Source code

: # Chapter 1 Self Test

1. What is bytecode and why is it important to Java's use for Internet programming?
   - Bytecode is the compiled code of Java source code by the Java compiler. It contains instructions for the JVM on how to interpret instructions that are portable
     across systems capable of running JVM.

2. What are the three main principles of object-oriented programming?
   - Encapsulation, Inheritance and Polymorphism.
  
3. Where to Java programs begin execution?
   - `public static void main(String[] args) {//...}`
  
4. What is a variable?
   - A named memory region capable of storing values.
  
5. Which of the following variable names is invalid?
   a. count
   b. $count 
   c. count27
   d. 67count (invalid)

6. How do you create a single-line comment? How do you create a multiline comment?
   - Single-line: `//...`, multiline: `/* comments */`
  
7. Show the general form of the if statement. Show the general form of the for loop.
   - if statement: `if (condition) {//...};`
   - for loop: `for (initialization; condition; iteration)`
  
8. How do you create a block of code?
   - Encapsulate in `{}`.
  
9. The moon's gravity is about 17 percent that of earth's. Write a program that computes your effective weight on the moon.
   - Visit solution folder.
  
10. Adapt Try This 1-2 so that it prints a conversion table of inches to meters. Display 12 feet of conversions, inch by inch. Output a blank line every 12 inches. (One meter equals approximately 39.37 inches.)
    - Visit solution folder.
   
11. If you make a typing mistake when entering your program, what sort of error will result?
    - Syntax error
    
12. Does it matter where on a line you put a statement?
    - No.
# # # #
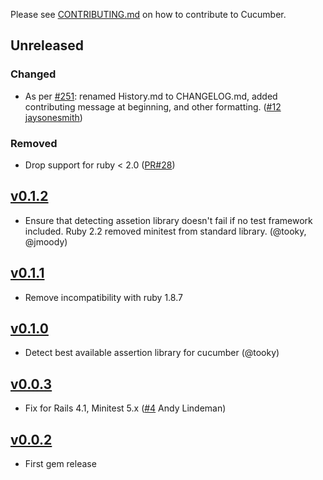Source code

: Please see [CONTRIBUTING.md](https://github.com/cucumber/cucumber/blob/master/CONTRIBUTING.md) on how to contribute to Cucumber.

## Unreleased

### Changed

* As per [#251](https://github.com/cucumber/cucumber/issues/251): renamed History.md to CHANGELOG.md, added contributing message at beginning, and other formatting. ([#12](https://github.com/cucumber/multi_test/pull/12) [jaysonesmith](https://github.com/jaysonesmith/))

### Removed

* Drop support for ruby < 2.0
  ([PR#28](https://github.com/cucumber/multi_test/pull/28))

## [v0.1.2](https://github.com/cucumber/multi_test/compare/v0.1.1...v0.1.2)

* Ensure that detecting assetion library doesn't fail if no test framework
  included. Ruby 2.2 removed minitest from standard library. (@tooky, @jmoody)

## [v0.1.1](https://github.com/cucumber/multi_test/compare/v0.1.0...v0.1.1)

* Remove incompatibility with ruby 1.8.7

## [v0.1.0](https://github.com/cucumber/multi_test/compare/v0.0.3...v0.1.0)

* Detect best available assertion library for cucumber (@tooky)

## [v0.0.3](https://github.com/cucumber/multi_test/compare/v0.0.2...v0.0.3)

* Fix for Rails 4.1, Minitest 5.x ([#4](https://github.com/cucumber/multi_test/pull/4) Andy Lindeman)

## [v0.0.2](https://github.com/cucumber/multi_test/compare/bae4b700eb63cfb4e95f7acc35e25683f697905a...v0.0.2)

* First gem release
# # # #
The answer is each line from the entries above in which the word "Java" occurs.

1. What is bytecode and why is it important to Java's use for Internet programming?
   - Bytecode is the compiled code of Java source code by the Java compiler. It contains instructions for the JVM on how to interpret instructions that are portable
3. Where to Java programs begin execution?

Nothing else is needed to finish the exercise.